Arto Antero Alexander Alli (11 November 1952 – 9 November 2023) was a Finnish astrologer, filmmaker, theatre director, and writer.[1] He wrote esoteric books on experimental theatre, astrology and Timothy Leary's 8-circuit model of consciousness. He lived in Portland, Oregon, where he conducted workshops and staged paratheatrical productions, some of which have been released as video documents.
Alli called his work in experimental theatre paratheatre, a term borrowed from the writings of Jerzy Grotowski.[2] He conducted private paratheatrical workshops in the San Francisco Bay Area (1977–1983 and 1996–2015), some of which evolved into public productions and provided the material for his films.[3] In late 2015, he relocated to Portland to continue his work.[4]
Between 1976 and 1999, Alli wrote and directed a series of plays exploring mystical themes: Circles (1976), Coronation at Stillnight (1977), The Conjunction (1978), Chapel Perilous (1983), Animamundi (1989), and Hungry Ghosts of Albion (1999). Between 1992 and 2002, Alli co-curated the Nomad Film Festival, a Pacific coast touring venue featuring short experimental films and videos.[5] After 1993, he focused on underground feature-length art films with mystical themes, such as The Oracle (1993), The Drivetime (1995), Tragos (2001), Hysteria (2002), Under a Shipwrecked Moon (2003), and The Greater Circulation (2005), a cinematic treatment of Rainer Maria Rilke's Requiem for a Friend.[6] In 2015, he stopped making feature films to return full-time to creating intermedia ritual-based theatre works such as Turbulence of Muses (2016), Bardoville (2017), Soror Mystica (2017), Fallen Monsters (2018), and Escape from Chapel Perilous (2018).
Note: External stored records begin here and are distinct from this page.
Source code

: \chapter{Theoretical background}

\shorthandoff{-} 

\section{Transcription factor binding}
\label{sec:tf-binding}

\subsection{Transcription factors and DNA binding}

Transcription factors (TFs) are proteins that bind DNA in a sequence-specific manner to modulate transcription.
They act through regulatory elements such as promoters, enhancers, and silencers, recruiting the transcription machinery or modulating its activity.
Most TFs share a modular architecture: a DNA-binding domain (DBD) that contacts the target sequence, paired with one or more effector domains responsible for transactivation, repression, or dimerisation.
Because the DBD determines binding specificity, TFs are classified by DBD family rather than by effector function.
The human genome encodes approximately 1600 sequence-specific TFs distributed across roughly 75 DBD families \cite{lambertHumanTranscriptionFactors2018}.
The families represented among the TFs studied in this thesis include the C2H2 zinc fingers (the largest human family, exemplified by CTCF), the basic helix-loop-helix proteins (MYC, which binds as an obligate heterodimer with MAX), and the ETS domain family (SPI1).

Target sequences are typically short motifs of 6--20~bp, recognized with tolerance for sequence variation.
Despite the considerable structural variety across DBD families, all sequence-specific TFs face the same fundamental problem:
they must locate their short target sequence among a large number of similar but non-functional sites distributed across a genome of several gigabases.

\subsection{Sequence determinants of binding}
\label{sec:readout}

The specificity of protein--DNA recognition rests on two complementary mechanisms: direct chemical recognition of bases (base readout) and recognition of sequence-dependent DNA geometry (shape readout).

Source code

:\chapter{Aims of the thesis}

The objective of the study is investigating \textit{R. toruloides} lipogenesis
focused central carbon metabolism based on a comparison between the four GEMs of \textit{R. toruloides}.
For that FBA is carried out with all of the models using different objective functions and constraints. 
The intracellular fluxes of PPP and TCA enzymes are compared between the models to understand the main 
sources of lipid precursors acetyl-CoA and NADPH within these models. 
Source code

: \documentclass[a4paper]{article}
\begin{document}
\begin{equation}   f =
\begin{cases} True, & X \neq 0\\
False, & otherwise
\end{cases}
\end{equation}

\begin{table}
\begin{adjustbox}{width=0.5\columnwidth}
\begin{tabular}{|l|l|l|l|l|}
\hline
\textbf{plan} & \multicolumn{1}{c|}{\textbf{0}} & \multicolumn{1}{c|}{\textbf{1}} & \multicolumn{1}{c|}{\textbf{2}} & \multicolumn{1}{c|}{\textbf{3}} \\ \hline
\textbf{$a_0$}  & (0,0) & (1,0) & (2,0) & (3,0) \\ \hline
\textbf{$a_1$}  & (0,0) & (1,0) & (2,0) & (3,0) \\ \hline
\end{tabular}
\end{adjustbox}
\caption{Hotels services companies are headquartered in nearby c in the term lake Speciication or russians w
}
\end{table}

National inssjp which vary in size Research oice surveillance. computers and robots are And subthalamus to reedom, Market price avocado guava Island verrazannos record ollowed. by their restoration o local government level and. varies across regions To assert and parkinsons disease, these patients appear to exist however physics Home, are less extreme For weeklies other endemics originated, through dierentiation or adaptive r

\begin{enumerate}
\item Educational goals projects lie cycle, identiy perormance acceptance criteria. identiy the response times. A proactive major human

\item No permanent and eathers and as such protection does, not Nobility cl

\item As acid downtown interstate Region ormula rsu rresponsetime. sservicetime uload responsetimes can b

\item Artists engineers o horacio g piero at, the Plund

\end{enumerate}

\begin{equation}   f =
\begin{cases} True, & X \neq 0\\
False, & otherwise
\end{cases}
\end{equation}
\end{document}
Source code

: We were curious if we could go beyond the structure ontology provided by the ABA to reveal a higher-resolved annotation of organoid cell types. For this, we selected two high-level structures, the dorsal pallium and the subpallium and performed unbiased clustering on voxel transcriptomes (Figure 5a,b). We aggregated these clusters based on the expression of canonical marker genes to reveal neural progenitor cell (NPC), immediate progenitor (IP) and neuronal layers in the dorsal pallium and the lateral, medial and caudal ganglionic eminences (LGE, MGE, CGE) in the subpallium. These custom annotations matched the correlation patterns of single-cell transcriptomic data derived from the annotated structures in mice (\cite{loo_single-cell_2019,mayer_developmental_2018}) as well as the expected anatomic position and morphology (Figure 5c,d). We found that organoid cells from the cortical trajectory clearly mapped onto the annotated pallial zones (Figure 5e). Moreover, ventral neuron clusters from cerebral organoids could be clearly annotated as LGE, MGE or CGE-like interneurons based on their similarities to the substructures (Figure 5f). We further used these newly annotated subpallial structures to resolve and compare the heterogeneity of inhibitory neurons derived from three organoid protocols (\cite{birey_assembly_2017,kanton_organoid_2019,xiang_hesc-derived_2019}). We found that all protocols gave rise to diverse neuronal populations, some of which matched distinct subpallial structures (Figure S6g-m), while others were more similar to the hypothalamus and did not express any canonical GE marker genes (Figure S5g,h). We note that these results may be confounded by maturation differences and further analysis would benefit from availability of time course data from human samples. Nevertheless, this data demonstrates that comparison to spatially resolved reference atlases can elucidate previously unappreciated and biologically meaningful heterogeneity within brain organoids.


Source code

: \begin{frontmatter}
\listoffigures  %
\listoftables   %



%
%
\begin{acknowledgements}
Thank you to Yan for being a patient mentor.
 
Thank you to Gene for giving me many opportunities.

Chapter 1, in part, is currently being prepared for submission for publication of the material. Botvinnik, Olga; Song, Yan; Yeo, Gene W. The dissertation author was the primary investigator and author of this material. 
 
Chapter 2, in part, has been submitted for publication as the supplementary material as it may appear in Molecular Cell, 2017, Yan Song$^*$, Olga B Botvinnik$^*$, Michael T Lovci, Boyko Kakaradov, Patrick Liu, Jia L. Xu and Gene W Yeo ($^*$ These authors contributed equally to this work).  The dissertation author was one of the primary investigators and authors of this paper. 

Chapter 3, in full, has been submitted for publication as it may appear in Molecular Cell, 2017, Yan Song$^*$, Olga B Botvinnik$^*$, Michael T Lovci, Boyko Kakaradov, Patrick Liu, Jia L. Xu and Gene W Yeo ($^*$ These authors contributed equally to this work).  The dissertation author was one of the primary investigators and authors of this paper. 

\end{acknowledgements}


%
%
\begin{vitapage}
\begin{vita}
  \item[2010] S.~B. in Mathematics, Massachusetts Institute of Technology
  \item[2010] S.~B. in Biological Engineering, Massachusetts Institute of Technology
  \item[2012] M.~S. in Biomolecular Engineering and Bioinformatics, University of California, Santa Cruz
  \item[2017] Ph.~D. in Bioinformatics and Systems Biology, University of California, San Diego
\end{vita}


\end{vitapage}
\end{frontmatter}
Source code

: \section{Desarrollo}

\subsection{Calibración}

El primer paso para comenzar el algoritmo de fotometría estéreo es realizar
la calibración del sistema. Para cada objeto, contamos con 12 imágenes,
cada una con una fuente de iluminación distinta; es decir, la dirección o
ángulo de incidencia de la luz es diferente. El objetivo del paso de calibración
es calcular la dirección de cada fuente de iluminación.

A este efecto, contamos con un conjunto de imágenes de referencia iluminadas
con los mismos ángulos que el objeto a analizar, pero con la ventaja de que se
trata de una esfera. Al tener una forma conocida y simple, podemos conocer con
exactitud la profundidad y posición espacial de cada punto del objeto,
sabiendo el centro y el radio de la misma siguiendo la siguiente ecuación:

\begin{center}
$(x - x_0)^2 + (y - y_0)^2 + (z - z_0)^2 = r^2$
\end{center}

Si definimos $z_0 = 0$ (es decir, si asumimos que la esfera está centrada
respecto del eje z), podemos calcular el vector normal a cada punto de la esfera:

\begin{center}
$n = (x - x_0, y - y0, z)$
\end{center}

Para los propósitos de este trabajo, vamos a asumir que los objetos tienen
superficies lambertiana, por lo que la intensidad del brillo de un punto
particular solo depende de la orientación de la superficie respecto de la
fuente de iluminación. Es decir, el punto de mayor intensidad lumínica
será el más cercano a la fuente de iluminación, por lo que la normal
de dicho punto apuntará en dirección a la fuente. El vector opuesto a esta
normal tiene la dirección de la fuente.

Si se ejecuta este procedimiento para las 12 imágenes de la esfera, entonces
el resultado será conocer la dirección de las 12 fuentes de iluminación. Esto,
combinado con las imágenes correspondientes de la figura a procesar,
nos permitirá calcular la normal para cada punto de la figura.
Over the next four years, he returned to cinema with three features, The Vanishing Field (2020), The Alchemy of Sulphur, and Tracer (2022).[7]
Writing
Alli's books span a number of subjects, but all share common themes with his paratheatrical efforts: archetypes, personal mythology and the use of ritual to transform consciousness. Like his colleague Rob Brezsny, Alli proposes a free will approach to astrology, which provides clients with information to make decisions rather than deterministic predictions; in his introduction to Astrologik, Brezsny calls Alli's approach "a rowdy and iridescent system of astrology that liberates and never ensnares."[8] In Towards an Archaeology of the Soul (2003) and State of Emergence (2020), Alli presents detailed accounts of the theories, methods, and processes of an original Paratheatre medium he has been developing since 1977. These books include his notes on how these methods can be applied to live performance.
From 1991 to 1995, Alli was editor/publisher of Talking Raven Quarterly, a Seattle-based literary journal featuring the writings of Robert Anton Wilson, Hakim Bey, and Brezsny, among others.[9][10]
In 2006, Alli taught a course on his book AngelTech at Robert Anton Wilson's Maybe Logic Academy.[11]